Within the listing, each line that has the string "mathrm" should be copied.

─── Data supplied

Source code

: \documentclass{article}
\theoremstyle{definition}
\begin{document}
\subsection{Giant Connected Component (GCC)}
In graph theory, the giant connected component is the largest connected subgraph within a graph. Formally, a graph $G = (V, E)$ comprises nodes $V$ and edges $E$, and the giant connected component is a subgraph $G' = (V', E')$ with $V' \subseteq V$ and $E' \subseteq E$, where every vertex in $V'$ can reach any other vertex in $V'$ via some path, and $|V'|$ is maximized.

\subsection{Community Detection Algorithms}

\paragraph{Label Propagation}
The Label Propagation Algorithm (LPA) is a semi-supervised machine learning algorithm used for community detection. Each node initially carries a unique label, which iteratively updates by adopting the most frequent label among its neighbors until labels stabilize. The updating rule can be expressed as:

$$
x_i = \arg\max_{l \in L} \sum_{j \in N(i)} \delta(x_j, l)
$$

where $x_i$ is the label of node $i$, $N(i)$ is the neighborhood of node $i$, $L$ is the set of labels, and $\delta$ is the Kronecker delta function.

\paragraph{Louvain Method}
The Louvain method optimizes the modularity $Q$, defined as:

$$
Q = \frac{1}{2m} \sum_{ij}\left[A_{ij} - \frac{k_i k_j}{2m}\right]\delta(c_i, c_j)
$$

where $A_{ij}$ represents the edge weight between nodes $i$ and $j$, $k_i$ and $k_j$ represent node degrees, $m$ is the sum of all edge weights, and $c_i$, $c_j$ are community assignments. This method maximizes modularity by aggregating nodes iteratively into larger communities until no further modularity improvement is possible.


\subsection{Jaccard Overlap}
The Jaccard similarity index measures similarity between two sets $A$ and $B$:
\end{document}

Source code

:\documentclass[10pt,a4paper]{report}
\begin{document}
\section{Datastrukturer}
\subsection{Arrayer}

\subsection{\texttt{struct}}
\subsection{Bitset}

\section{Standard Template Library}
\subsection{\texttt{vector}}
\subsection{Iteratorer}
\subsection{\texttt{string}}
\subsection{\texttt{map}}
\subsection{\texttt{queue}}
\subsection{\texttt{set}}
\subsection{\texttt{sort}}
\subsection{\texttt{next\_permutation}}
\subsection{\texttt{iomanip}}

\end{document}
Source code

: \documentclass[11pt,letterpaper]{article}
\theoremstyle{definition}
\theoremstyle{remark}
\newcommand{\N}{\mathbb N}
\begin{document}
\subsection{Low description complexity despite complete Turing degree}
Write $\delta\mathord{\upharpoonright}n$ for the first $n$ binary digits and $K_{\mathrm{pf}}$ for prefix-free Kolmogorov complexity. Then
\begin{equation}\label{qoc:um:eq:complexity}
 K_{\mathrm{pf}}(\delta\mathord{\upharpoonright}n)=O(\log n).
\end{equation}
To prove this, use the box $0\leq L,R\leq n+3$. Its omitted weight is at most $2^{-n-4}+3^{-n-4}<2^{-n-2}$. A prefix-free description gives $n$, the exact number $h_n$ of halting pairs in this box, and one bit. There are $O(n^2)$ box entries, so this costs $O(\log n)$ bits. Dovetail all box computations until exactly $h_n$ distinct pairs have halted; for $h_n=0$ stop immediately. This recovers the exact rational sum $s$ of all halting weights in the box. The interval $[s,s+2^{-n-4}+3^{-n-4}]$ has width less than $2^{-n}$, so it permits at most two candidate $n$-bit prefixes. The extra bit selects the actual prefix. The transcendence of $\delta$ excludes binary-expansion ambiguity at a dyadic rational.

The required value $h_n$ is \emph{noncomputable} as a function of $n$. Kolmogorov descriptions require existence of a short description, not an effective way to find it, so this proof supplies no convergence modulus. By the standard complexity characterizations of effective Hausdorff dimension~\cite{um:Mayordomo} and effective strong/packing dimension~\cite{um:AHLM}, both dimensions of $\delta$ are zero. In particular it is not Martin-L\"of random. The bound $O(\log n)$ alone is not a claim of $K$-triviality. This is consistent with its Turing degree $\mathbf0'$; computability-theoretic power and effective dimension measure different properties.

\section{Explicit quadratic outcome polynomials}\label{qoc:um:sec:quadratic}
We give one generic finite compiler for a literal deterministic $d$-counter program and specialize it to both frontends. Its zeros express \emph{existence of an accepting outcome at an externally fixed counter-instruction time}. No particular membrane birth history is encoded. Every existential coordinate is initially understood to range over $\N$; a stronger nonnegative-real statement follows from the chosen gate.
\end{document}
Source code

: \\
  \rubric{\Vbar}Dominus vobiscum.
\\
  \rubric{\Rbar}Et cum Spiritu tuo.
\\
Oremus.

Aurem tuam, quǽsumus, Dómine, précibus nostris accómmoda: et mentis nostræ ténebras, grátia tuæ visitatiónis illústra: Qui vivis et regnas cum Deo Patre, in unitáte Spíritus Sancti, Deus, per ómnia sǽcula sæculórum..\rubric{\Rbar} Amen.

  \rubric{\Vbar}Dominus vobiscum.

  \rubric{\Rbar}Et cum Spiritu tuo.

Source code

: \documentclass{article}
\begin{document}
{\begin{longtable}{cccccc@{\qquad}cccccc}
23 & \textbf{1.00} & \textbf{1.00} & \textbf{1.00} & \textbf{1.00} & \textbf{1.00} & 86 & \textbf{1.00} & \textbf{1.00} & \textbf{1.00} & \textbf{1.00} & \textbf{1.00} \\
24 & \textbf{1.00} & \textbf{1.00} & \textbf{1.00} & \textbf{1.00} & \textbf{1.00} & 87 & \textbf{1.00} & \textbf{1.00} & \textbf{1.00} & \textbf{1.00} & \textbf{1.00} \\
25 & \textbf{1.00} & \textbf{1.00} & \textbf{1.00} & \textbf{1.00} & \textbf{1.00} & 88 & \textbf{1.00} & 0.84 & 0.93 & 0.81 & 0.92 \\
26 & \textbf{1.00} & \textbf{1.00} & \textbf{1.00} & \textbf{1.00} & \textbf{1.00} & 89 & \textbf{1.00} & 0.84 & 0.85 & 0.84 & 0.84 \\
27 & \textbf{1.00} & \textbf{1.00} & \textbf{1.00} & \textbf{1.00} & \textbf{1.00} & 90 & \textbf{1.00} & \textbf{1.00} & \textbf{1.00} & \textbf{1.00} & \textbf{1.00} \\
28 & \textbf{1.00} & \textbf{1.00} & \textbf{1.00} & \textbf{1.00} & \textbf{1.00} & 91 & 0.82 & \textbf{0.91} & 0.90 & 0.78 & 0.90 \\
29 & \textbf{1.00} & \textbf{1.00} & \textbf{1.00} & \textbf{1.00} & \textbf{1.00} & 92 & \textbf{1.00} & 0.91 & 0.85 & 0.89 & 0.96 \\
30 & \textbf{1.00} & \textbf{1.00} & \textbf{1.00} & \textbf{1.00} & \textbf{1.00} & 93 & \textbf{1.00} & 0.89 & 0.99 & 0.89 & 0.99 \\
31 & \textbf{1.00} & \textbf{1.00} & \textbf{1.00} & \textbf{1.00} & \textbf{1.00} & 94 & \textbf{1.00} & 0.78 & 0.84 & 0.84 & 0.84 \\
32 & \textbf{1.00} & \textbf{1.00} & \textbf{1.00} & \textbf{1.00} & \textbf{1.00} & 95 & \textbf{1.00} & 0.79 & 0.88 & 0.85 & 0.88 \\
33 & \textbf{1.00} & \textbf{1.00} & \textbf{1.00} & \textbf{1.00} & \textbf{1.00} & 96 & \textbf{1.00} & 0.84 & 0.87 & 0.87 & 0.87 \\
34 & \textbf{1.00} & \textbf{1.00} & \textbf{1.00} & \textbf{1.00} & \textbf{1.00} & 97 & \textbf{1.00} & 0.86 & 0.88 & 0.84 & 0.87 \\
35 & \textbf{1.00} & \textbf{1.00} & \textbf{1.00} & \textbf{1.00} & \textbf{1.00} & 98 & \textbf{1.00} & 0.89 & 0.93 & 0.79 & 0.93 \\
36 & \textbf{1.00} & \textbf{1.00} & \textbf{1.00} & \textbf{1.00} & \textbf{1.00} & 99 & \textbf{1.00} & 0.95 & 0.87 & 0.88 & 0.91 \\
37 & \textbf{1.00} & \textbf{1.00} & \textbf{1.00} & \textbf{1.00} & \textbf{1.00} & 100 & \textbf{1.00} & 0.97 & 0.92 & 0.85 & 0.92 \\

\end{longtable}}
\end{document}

──────

## Exercise response
Write $\delta\mathord{\upharpoonright}n$ for the first $n$ binary digits and $K_{\mathrm{pf}}$ for prefix-free Kolmogorov complexity. Then
 K_{\mathrm{pf}}(\delta\mathord{\upharpoonright}n)=O(\log n).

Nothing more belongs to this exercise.